▶ Task objective:
Among the entries below, how many lines include the word "analysis"? Reply with only the number.

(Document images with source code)
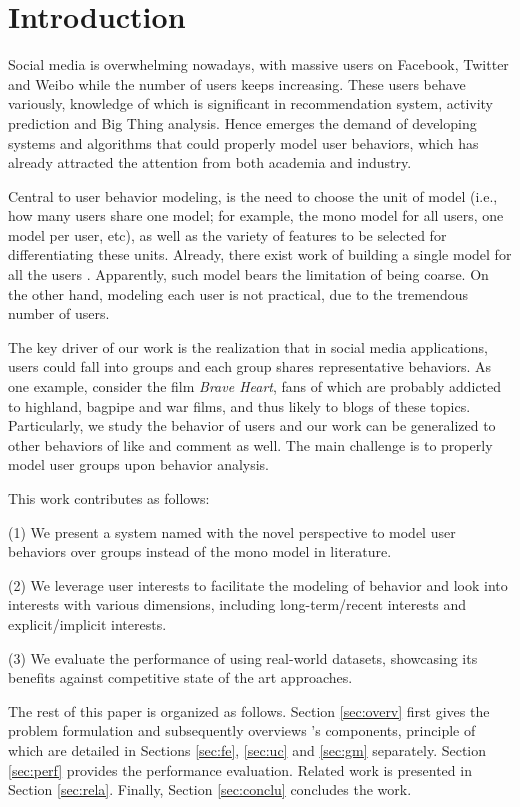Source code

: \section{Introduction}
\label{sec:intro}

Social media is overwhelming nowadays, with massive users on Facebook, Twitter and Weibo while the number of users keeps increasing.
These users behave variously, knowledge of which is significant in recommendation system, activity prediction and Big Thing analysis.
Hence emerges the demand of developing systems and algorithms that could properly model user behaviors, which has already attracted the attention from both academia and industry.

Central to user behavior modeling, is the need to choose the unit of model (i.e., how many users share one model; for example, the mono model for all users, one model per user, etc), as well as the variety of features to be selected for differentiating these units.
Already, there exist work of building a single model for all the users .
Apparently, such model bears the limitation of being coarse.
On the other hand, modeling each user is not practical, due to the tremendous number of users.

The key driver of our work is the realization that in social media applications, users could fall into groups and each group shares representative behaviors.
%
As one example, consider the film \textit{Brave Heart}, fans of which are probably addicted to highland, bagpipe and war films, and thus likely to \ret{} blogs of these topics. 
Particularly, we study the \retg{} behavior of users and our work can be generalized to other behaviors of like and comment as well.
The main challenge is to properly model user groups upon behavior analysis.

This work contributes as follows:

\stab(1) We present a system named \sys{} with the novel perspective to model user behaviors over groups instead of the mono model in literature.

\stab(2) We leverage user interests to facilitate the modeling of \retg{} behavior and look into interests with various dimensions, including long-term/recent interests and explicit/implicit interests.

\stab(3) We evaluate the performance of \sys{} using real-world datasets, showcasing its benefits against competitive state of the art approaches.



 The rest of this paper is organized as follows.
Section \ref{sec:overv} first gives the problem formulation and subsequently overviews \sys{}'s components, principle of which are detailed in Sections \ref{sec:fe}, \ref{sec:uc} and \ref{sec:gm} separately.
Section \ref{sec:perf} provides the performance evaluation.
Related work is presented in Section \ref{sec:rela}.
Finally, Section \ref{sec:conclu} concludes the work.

▶ Finished exercise:
2